The standard Base64 alphabet is A–Z, a–z, 0–9, plus + and /, with = reserved strictly for end padding. The URL-safe variant swaps in and _ in place of + and / so the result needs no further escaping inside a URL. Toggle the checkbox above to switch which alphabet is used for encoding, and the decoder accepts either form automatically.

Common mistakes

  • Pasting Base64 with line breaks or extra spaces in the middle — strip whitespace before decoding, or let this tool flag the error.
  • Assuming Base64 is encrypted or compressed — it’s neither; anyone can decode it instantly and the output is larger, not smaller.
  • Using standard Base64 (with + and /) directly inside a URL without additional percent-encoding — use the URL-safe variant instead.
  • Forgetting padding when manually reconstructing a Base64 string — a missing = can make a valid decoder reject otherwise-correct data.

Where it is used

  • Embedding small images or fonts directly inside CSS or HTML as data URLs.
  • Encoding binary attachments for email (MIME) or JSON/XML payloads that only support text.
  • Passing binary tokens (API keys, certificates) through text-based config files or environment variables.
  • Basic HTTP authentication headers, which Base64-encode the username:password pair.

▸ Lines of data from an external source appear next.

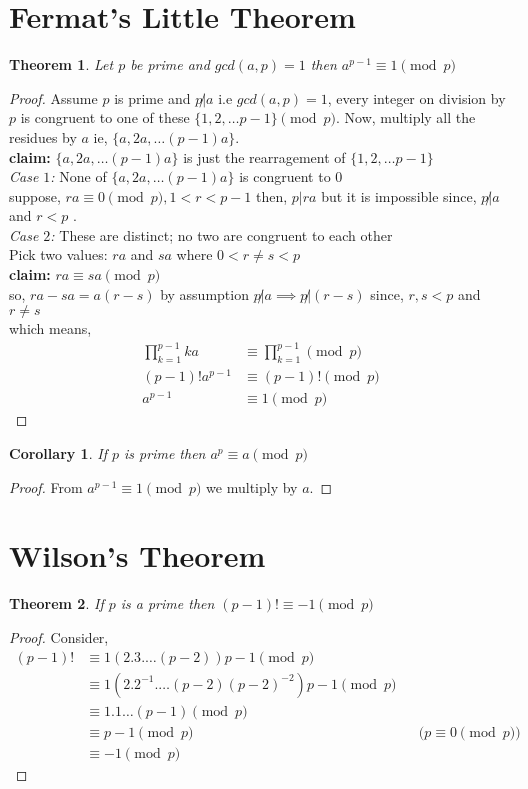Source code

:\documentclass[12pt,a4paper]{article}
\newtheorem{thm}{Theorem}
\newtheorem{cor}{Corollary}
\begin{document}
\section{Fermat's Little Theorem}
\begin{thm}
	Let $p$ be prime and $gcd(a,p)=1$ then $a^{p-1} \equiv 1 \pmod p$
\end{thm}
\begin{proof}
	Assume $p$ is prime and $p\not | a$ i.e $gcd(a,p)=1$, every integer on division by $p$ is congruent to one of these $\{1,2,\dots p-1\} \pmod p$. Now, multiply all the residues by $a$ ie, $\{a,2a,\dots (p-1)a\}$.\\ 
	\textbf{claim: } $\{a,2a,\dots (p-1)a\}$ is just the rearragement of $\{1,2,\dots p-1\}$\\
	\textit{Case $1$:} None of  $\{a,2a,\dots (p-1)a\}$ is congruent to $0$\\
	suppose, $ra \equiv 0 \pmod p, 1<r<p-1$ then, $p|ra$ but it is impossible since, $p\not | a$ and $r<p$ .\\
	\textit{Case $2$:} These are distinct; no two are congruent to each other\\
	Pick two values: $ra$ and $sa$ where $0<r \not = s <p$\\
	\textbf{claim:} $ra\equiv sa \pmod p$\\
	so, $ra-sa=a(r-s)$ by assumption $p\not | a \implies p\not | (r-s)$ since, $r,s<p$ and $r\not = s$\\
	which means,
	\begin{align*}
		\prod_{k=1}^{p-1} ka & \equiv \prod_{k=1}^{p-1} \pmod p \\
		(p-1)!a^{p-1} & \equiv (p-1)! \pmod p \\
		a^{p-1} & \equiv 1 \pmod p
	\end{align*}
\end{proof}
\begin{cor}
	If $p$ is prime then $a^{p} \equiv a \pmod p$
\end{cor}
\begin{proof}
	From $a^{p-1} \equiv 1 \pmod p$ we multiply by $a$.
\end{proof}
\section{Wilson's Theorem}
\begin{thm}
	If $p$ is a prime then $(p-1)! \equiv -1 \pmod p$ 
\end{thm}
\begin{proof}
	Consider,
	\begin{align*}
	(p-1)! & \equiv 1(2.3.\dots (p-2)) p-1 \pmod p \\
		& \equiv 1(2.2^{-1}.\dots (p-2)(p-2)^{-2}) p-1 \pmod p \\
		& \equiv 1.1\dots (p-1) \pmod p \\
		& \equiv p-1 \pmod p  && \text{($p \equiv 0 \pmod p$)} \\
		& \equiv -1 \pmod p 
	\end{align*}

\end{proof}
\end{document}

Frequently asked questions

What is Base64 encoding for?

Base64 turns binary or text data into a string of 64 printable ASCII characters (A–Z, a–z, 0–9, +, /) so it can travel safely through systems built for text — email attachments, JSON/XML payloads, and data URLs embedded in HTML or CSS all rely on it. It doesn’t compress or encrypt anything; it only re-encodes bytes as text-safe characters, and typically grows the size by about a third.

Why does encoded output sometimes end with = signs?

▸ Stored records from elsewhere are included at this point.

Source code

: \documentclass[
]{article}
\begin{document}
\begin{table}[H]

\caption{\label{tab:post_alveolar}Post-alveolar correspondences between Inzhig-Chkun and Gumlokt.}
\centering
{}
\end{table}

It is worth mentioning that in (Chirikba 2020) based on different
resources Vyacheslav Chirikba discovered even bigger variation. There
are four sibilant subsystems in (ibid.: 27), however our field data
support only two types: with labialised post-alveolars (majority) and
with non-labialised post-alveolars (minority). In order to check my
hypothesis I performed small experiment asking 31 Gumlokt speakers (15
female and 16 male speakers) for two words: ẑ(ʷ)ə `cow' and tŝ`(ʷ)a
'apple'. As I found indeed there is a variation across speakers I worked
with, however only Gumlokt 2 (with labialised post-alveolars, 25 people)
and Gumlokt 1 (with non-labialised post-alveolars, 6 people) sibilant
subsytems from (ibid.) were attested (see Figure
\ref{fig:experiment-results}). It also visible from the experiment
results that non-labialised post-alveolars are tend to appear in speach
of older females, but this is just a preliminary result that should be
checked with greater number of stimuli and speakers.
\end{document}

Base64 groups input into 3-byte (24-bit) chunks and re-splits each chunk into four 6-bit characters. When the input isn’t a multiple of 3 bytes, the last chunk is padded, and one or two ‘=’ characters mark that padding so a decoder knows exactly how many real bytes to expect. ‘Dog’ (3 bytes) encodes with no padding; ‘Do’ (2 bytes) needs one ‘=’; a single byte needs two.

What does the URL-safe variant change?

Standard Base64 uses + and / in its alphabet, both of which have special meaning inside a URL. The URL-safe variant (RFC 4648 §5) replaces + with −, / with _, and typically drops the trailing = padding entirely, so the result can be used directly inside a URL path or query parameter without further escaping.

Why did I get an error decoding my text?

Valid Base64 only contains letters, digits, +, /, and optional trailing = padding (or −, _ for the URL-safe variant) in a length that’s a multiple of 4 characters once padding is included. Stray line breaks, extra spaces, or a truncated copy-paste are the most common causes — the tool flags this instead of silently returning garbage.

Is this safe for sensitive data?

Encoding and decoding happen entirely in your browser via JavaScript — nothing is uploaded or sent to a server. That said, Base64 is not encryption: anyone can decode it back to the original text instantly, so don’t rely on it to hide sensitive information from a determined viewer.